Consider a word AAAEEEBBBDDDCCCC (6 vowels, 10 constants with some letters repeating). Now, how to find number of arrangements where only 2 vowels always remain together?
I think, the strategy adopted for the solved problem may not be a practical one here due to the complexity
(a) complexity due to repetition
(b) more cases to include like
(2 vowels together and remaining separated)
or (2 vowels together, other 2 vowels together and remaining separated)
or (2 vowels together, other 2 vowels together and other 2 vowels together)
What is the best general strategy to solve this problem (for example, another question can be only 2 vowels always remain together)
For now I assume that the restriction is only two vowels can be together.
We are to create a string out of $k $ unique consonants and $j $ unique vowels.

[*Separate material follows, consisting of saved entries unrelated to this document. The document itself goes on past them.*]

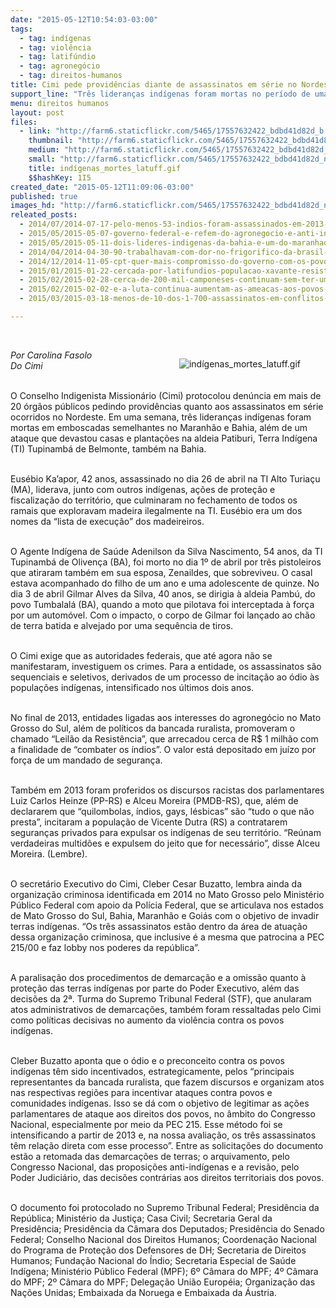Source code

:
```yaml
---
date: "2015-05-12T10:54:03-03:00"
tags:
  - tag: indígenas
  - tag: violência
  - tag: latifúndio
  - tag: agronegócio
  - tag: direitos-humanos
title: Cimi pede providências diante de assassinatos em série no Nordeste
support_line: "Três lideranças indígenas foram mortas no período de uma semana, além do ataque contra uma comunidade, que teve casas e plantações queimadas."
menu: direitos humanos
layout: post
files:
  - link: "http://farm6.staticflickr.com/5465/17557632422_bdbd41d82d_b.jpg"
    thumbnail: "http://farm6.staticflickr.com/5465/17557632422_bdbd41d82d_t.jpg"
    medium: "http://farm6.staticflickr.com/5465/17557632422_bdbd41d82d_z.jpg"
    small: "http://farm6.staticflickr.com/5465/17557632422_bdbd41d82d_n.jpg"
    title: indígenas_mortes_latuff.gif
    $$hashKey: 1I5
created_date: "2015-05-12T11:09:06-03:00"
published: true
images_hd: "http://farm6.staticflickr.com/5465/17557632422_bdbd41d82d_n.jpg"
releated_posts:
  - 2014/07/2014-07-17-pelo-menos-53-indios-foram-assassinados-em-2013-diz-cimi.md
  - 2015/05/2015-05-07-governo-federal-e-refem-do-agronegocio-e-anti-indigena-denuncia-bispo-do-xingu.md
  - 2015/05/2015-05-11-dois-lideres-indigenas-da-bahia-e-um-do-maranhao-sao-assassinados.md
  - 2014/04/2014-04-30-90-trabalhavam-com-dor-no-frigorifico-da-brasil-foods.md
  - 2014/12/2014-11-05-cpt-quer-mais-compromisso-do-governo-com-os-povos-que-lutam-pela-terra.md
  - 2015/01/2015-01-22-cercada-por-latifundios-populacao-xavante-resiste-mas-exige-politicas-publicas.md
  - 2015/02/2015-02-28-cerca-de-200-mil-camponeses-continuam-sem-ter-uma-area-para-cultivar.md
  - 2015/02/2015-02-02-e-a-luta-continua-aumentam-as-ameacas-aos-povos-originarios-do-brasil.md
  - 2015/03/2015-03-18-menos-de-10-dos-1-700-assassinatos-em-conflitos-de-terra-vao-a-julgamento.md

---
```

<p>&nbsp;</p>

<figure class="image" style="float:right"><img alt="indígenas_mortes_latuff.gif" src="http://farm6.staticflickr.com/5465/17557632422_bdbd41d82d_b.jpg" />
<figcaption></figcaption>
</figure>

<p><em>Por Carolina Fasolo<br />
Do Cimi</em></p>

<p><br />
O Conselho Indigenista Mission&aacute;rio (Cimi) protocolou den&uacute;ncia em mais de 20 &oacute;rg&atilde;os p&uacute;blicos pedindo provid&ecirc;ncias quanto aos assassinatos em s&eacute;rie ocorridos no Nordeste. Em uma semana, tr&ecirc;s lideran&ccedil;as ind&iacute;genas foram mortas em emboscadas semelhantes no Maranh&atilde;o e Bahia, al&eacute;m de um ataque que devastou casas e planta&ccedil;&otilde;es na aldeia Patiburi, Terra Ind&iacute;gena (TI) Tupinamb&aacute; de Belmonte, tamb&eacute;m na Bahia.</p>

<p><br />
Eus&eacute;bio Ka&rsquo;apor, 42 anos, assassinado no dia 26 de abril na TI Alto Turia&ccedil;u (MA), liderava, junto com outros ind&iacute;genas, a&ccedil;&otilde;es de prote&ccedil;&atilde;o e fiscaliza&ccedil;&atilde;o do territ&oacute;rio, que culminaram no fechamento de todos os ramais que exploravam madeira ilegalmente na TI. Eus&eacute;bio era um dos nomes da &ldquo;lista de execu&ccedil;&atilde;o&rdquo; dos madeireiros.</p>

<p><br />
O Agente Ind&iacute;gena de Sa&uacute;de Adenilson da Silva Nascimento, 54 anos, da TI Tupinamb&aacute; de Oliven&ccedil;a (BA), foi morto no dia 1&ordm; de abril por tr&ecirc;s pistoleiros que atiraram tamb&eacute;m em sua esposa, Zenaildes, que sobreviveu. O casal estava acompanhado do filho de um ano e uma adolescente de quinze. No dia 3 de abril Gilmar Alves da Silva, 40 anos, se dirigia &agrave; aldeia Pamb&uacute;, do povo Tumbalal&aacute; (BA), quando a moto que pilotava foi interceptada &agrave; for&ccedil;a por um autom&oacute;vel. Com o impacto, o corpo de Gilmar foi lan&ccedil;ado ao ch&atilde;o de terra batida e alvejado por uma sequ&ecirc;ncia de tiros.</p>

<p><br />
O Cimi exige que as autoridades federais, que at&eacute; agora n&atilde;o se manifestaram, investiguem os crimes. Para a entidade, os assassinatos s&atilde;o sequenciais e seletivos, derivados de um processo de incita&ccedil;&atilde;o ao &oacute;dio &agrave;s popula&ccedil;&otilde;es ind&iacute;genas, intensificado nos &uacute;ltimos dois anos.</p>

<p><br />
No final de 2013, entidades ligadas aos interesses do agroneg&oacute;cio no Mato Grosso do Sul, al&eacute;m de pol&iacute;ticos da bancada ruralista, promoveram o chamado &ldquo;Leil&atilde;o da Resist&ecirc;ncia&rdquo;, que arrecadou cerca de R$ 1 milh&atilde;o com a finalidade de &ldquo;combater os &iacute;ndios&rdquo;. O valor est&aacute; depositado em ju&iacute;zo por for&ccedil;a de um mandado de seguran&ccedil;a.</p>

<p><br />
Tamb&eacute;m em 2013 foram proferidos os discursos racistas dos parlamentares Luiz Carlos Heinze (PP-RS) e Alceu Moreira (PMDB-RS), que, al&eacute;m de declararem que &ldquo;quilombolas, &iacute;ndios, gays, l&eacute;sbicas&rdquo; s&atilde;o &ldquo;tudo o que n&atilde;o presta&rdquo;, incitaram a popula&ccedil;&atilde;o de Vicente Dutra (RS) a contratarem seguran&ccedil;as privados para expulsar os ind&iacute;genas de seu territ&oacute;rio. &ldquo;Re&uacute;nam verdadeiras multid&otilde;es e expulsem do jeito que for necess&aacute;rio&rdquo;, disse Alceu Moreira. (Lembre).</p>

<p><br />
O secret&aacute;rio Executivo do Cimi, Cleber Cesar Buzatto, lembra ainda da organiza&ccedil;&atilde;o criminosa identificada em 2014 no Mato Grosso pelo Minist&eacute;rio P&uacute;blico Federal com apoio da Pol&iacute;cia Federal, que se articulava nos estados de Mato Grosso do Sul, Bahia, Maranh&atilde;o e Goi&aacute;s com o objetivo de invadir terras ind&iacute;genas. &ldquo;Os tr&ecirc;s assassinatos est&atilde;o dentro da &aacute;rea de atua&ccedil;&atilde;o dessa organiza&ccedil;&atilde;o criminosa, que inclusive &eacute; a mesma que patrocina a PEC 215/00 e faz lobby nos poderes da rep&uacute;blica&rdquo;.</p>

<p><br />
A paralisa&ccedil;&atilde;o dos procedimentos de demarca&ccedil;&atilde;o e a omiss&atilde;o quanto &agrave; prote&ccedil;&atilde;o das terras ind&iacute;genas por parte do Poder Executivo, al&eacute;m das decis&otilde;es da 2&ordf;. Turma do Supremo Tribunal Federal (STF), que anularam atos administrativos de demarca&ccedil;&otilde;es, tamb&eacute;m foram ressaltadas pelo Cimi como pol&iacute;ticas decisivas no aumento da viol&ecirc;ncia contra os povos ind&iacute;genas.</p>

<p><br />
Cleber Buzatto aponta que o &oacute;dio e o preconceito contra os povos ind&iacute;genas t&ecirc;m sido incentivados, estrategicamente, pelos &ldquo;principais representantes da bancada ruralista, que fazem discursos e organizam atos nas respectivas regi&otilde;es para incentivar ataques contra povos e comunidades ind&iacute;genas. Isso se d&aacute; com o objetivo de legitimar as a&ccedil;&otilde;es parlamentares de ataque aos direitos dos povos, no &acirc;mbito do Congresso Nacional, especialmente por meio da PEC 215. Esse m&eacute;todo foi se intensificando a partir de 2013 e, na nossa avalia&ccedil;&atilde;o, os tr&ecirc;s assassinatos t&ecirc;m rela&ccedil;&atilde;o direta com esse processo&rdquo;. Entre as solicita&ccedil;&otilde;es do documento est&atilde;o a retomada das demarca&ccedil;&otilde;es de terras; o arquivamento, pelo Congresso Nacional, das proposi&ccedil;&otilde;es anti-ind&iacute;genas e a revis&atilde;o, pelo Poder Judici&aacute;rio, das decis&otilde;es contr&aacute;rias aos direitos territoriais dos povos.</p>

<p><br />
O documento foi protocolado no Supremo Tribunal Federal; Presid&ecirc;ncia da Rep&uacute;blica; Minist&eacute;rio da Justi&ccedil;a; Casa Civil; Secretaria Geral da Presid&ecirc;ncia; Presid&ecirc;ncia da C&acirc;mara dos Deputados; Presid&ecirc;ncia do Senado Federal; Conselho Nacional dos Direitos Humanos; Coordena&ccedil;&atilde;o Nacional do Programa de Prote&ccedil;&atilde;o dos Defensores de DH; Secretaria de Direitos Humanos; Funda&ccedil;&atilde;o Nacional do &Iacute;ndio; Secretaria Especial de Sa&uacute;de Ind&iacute;gena; Minist&eacute;rio P&uacute;blico Federal (MPF); 6&ordm; C&acirc;mara do MPF; 4&ordm; C&acirc;mara do MPF; 2&ordm; C&acirc;mara do MPF; Delega&ccedil;&atilde;o Uni&atilde;o Europ&eacute;ia; Organiza&ccedil;&atilde;o das Na&ccedil;&otilde;es Unidas; Embaixada da Noruega e Embaixada da &Aacute;ustria.</p>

The first thing you do is distribute all consonants. If you have $k $ unique consonants, each one repeated $a_i $ times, the total arrangements you can have is
$$\frac{(a_1 + a_2 + \cdots + a_k)!}{a_1! a_2! \cdots a_k!} $$
Let us call $A $ to the sum of the $a_i $s. After that we select the places where we are to put the vowels. Say each of the $j $ unique vowels repeats $b_i $ times. We select 1 space to put the pair of vowels and select $b_1 + b_2 + \cdots + b_j - 2$ spaces to put the isolated vowels, separated. There are a total of $A+1$ places to pick for the double vowel. Then we have $A $ places to put $B-2$ vowels so we have ${A\choose {B-2}} $ ways of choosing the spots.
Now all we have to do is permutate the vowels, which can be done in
$$\frac{(b_1 + b_2 + \cdots + b_j)!}{b_1! b_2! \cdots b_j!} $$
Putting everything together we get
$$\frac{A!}{a_1! a_2! \cdots a_k!} \cdot (A+1) \cdot {A\choose {B-2}} \cdot \frac{B!}{b_1! b_2! \cdots b_j!} $$
If you lift your restriction and impose that you can have more than one pair of two vowels together, the formula gets nastier and includes summations, as one has to make use of the principle of Inclusion-Exclusion. The same goes if you can have more than 2 vowels between 2 consonants.